• TASK DETAILS: How many lines of the records hold the string "instacast"? Reply with the number alone.

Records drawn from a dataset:
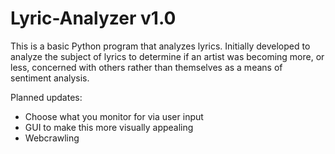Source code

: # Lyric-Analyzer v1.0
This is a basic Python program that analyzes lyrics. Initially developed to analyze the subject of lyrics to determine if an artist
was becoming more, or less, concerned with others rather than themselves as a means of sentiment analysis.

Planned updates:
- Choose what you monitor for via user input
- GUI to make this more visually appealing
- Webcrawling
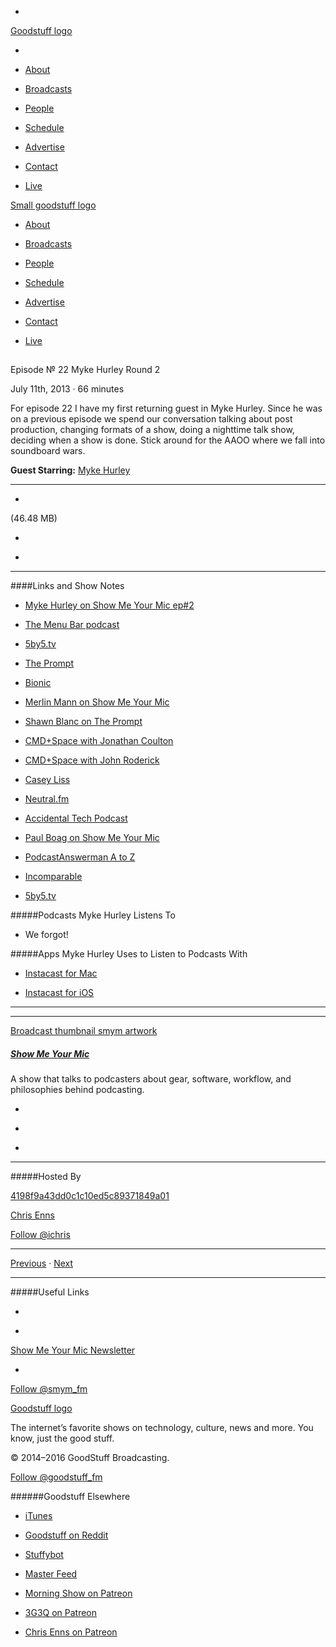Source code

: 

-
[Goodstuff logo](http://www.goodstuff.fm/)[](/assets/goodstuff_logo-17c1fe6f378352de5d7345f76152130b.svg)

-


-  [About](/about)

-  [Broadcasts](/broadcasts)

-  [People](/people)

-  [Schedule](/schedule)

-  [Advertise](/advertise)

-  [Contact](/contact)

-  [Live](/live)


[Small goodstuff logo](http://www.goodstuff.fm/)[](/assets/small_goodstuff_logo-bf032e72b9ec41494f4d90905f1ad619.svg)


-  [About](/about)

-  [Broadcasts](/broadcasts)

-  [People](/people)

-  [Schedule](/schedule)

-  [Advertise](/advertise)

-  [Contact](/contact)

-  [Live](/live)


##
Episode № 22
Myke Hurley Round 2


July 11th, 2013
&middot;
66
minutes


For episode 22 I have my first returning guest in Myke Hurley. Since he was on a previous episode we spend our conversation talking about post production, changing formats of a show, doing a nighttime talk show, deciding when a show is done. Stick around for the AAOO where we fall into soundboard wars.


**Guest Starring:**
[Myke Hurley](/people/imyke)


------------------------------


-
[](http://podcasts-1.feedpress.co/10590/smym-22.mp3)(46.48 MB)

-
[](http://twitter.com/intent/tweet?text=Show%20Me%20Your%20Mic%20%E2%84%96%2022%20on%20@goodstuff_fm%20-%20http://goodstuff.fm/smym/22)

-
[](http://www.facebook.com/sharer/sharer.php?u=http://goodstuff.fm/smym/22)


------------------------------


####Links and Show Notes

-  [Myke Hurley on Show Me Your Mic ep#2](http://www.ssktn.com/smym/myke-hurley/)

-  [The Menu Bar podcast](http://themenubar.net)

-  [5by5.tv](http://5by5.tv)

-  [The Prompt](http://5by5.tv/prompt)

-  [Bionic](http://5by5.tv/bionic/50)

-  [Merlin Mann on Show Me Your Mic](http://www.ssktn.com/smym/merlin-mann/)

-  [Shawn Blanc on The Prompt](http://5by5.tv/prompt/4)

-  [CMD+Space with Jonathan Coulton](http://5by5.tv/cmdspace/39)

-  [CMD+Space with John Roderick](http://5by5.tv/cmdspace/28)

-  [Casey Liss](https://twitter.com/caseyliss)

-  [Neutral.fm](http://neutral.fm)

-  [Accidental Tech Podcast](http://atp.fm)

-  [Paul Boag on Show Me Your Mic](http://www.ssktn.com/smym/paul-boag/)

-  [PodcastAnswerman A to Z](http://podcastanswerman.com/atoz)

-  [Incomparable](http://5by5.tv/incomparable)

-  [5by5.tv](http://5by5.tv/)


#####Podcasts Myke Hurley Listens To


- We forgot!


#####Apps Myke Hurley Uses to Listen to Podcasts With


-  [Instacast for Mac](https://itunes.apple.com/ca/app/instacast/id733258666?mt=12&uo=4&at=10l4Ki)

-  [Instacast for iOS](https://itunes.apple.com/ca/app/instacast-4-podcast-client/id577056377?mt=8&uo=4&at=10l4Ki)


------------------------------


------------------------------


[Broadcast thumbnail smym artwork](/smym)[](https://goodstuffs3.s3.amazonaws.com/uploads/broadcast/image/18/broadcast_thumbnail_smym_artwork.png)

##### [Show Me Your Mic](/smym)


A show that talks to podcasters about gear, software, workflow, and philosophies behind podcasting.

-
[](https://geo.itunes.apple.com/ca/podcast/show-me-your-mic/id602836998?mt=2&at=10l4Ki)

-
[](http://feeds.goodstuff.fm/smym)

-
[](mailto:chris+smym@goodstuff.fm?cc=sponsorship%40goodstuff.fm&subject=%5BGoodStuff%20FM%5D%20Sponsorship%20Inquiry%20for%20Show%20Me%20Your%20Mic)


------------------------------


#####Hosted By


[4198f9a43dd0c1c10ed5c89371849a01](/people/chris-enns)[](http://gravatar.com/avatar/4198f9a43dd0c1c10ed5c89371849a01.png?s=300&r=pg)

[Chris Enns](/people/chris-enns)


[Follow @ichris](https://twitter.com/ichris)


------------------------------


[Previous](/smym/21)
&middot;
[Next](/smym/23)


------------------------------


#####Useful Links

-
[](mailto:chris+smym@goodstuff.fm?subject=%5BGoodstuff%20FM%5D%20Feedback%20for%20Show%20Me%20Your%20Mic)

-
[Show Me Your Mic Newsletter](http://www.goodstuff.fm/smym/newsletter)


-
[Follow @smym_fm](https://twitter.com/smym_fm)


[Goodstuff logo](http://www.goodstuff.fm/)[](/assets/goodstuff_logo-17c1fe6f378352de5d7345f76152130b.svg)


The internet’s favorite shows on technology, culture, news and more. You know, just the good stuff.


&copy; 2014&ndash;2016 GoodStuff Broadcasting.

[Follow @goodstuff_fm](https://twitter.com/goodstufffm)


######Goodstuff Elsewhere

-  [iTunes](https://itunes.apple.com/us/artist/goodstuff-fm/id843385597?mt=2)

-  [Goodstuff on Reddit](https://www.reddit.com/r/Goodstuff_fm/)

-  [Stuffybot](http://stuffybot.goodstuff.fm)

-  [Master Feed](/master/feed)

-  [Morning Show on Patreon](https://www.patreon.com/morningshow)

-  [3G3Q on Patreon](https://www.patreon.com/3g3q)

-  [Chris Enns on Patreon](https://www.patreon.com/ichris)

• YOUR RESPONSE: 2